Karena Ia bukan Anak Allah, karena Dia bukan Firman Allah dan bukan Gambar Allah, maka keluarnya Roh Allah dari Allah tak disebut sebagai “diperanakkan” oleh Allah. Sebab Nafas itu bukan diperanakkan oleh seseorang, namun hanya dikeluarkan oleh hidung orang itu sebagai hembusan (bdk. Yohanes 20:22). Oleh sebab itu Roh Allah disebut hanya sebagai yang “keluar dari Bapa “ ( Yohanes 15:26), dan bukan “diperanakkan” oleh Bapa.

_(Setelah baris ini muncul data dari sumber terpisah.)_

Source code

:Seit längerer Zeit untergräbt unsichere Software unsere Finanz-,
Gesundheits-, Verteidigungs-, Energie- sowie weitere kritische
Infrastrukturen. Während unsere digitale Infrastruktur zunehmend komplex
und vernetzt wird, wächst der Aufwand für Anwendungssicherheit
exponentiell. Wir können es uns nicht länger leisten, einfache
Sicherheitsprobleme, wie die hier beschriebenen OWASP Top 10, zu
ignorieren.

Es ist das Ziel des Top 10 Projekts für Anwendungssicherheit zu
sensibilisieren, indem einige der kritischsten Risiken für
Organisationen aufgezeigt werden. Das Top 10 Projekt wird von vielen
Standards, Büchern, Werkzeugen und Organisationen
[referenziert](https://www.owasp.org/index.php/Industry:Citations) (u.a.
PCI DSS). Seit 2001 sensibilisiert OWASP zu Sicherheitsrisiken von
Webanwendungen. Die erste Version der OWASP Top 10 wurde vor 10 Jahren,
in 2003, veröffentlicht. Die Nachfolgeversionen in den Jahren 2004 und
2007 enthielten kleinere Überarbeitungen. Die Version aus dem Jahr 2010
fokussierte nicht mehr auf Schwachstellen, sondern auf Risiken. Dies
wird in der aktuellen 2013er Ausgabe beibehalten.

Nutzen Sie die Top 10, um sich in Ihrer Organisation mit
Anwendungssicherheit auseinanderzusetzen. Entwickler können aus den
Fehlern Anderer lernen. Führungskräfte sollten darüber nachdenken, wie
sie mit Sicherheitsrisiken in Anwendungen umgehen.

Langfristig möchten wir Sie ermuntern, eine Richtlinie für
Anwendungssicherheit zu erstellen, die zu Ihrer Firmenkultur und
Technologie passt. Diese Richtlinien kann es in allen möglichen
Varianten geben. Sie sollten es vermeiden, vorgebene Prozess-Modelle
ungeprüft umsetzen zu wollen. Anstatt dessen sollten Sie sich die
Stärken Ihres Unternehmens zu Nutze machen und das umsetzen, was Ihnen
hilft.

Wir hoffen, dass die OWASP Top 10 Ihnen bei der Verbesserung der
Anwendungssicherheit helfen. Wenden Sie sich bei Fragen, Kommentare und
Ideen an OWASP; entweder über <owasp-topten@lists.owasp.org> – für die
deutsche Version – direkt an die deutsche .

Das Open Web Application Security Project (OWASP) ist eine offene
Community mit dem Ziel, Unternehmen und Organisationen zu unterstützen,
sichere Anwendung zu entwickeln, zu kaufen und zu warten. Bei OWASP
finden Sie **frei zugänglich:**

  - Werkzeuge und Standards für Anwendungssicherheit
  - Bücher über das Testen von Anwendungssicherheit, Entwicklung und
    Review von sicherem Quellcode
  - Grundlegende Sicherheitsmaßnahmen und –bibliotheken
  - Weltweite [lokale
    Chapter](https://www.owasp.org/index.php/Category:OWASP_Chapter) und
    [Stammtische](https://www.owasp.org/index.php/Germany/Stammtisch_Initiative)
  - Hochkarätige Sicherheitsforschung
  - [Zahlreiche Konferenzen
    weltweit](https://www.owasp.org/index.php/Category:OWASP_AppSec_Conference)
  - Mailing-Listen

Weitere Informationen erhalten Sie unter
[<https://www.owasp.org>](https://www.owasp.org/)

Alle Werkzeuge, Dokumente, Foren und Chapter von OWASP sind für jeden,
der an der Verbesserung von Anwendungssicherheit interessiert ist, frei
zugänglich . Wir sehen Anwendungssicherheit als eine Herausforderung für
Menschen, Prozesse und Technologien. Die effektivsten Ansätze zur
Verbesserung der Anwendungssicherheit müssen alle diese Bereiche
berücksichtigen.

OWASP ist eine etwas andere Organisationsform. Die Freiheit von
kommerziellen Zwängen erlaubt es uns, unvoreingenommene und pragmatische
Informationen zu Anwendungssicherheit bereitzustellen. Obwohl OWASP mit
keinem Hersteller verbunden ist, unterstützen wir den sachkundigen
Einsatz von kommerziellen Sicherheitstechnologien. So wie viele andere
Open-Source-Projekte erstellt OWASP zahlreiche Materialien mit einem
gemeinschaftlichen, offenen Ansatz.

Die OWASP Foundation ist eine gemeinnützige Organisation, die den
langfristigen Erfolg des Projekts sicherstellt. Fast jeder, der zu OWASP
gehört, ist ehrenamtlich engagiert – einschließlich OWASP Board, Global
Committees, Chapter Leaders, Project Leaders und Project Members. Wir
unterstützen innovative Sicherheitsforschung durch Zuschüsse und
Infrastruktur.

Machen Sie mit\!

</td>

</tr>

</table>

Dalam theologia Orthodox diajarkan bahwa Allah itu Esa, sebab Bapa itu satu (I Korintus 8:6), dengan demikian Keesaan (“Monarkhi”) Sang Bapa itu adalah sumber ke-Esa-an dalam Tritunggal Maha Kudus. Dari Bapa yang Esa inilah, “diperanakkanNya” Anak atau Firman, dan “keluarNya” Roh Kudus. Jadi memang ada jenjang dalam “hubungan hypostasis” (I Korintus 11:3, Yoihanes 14:28), namun dalam “esensi” Ilahi yang hanya satu itu, satu hypostasis tak ada yang lebih ilahi dari hypostasis yang lain, karena esensi Ilahi itu hanya satu dan di dalam esensi yang satu itu ketiga hypostasis bersemayam, dan dalam tiga hypostasis itu esensi ilahi berada. Itulah sebabnya mengapa dalam theologia Orthodox Sang Bapa itu memang disebut sebagai “ARKHEE” (“Asal-Usul”) maupun “PEGHEE” (“Sumber”).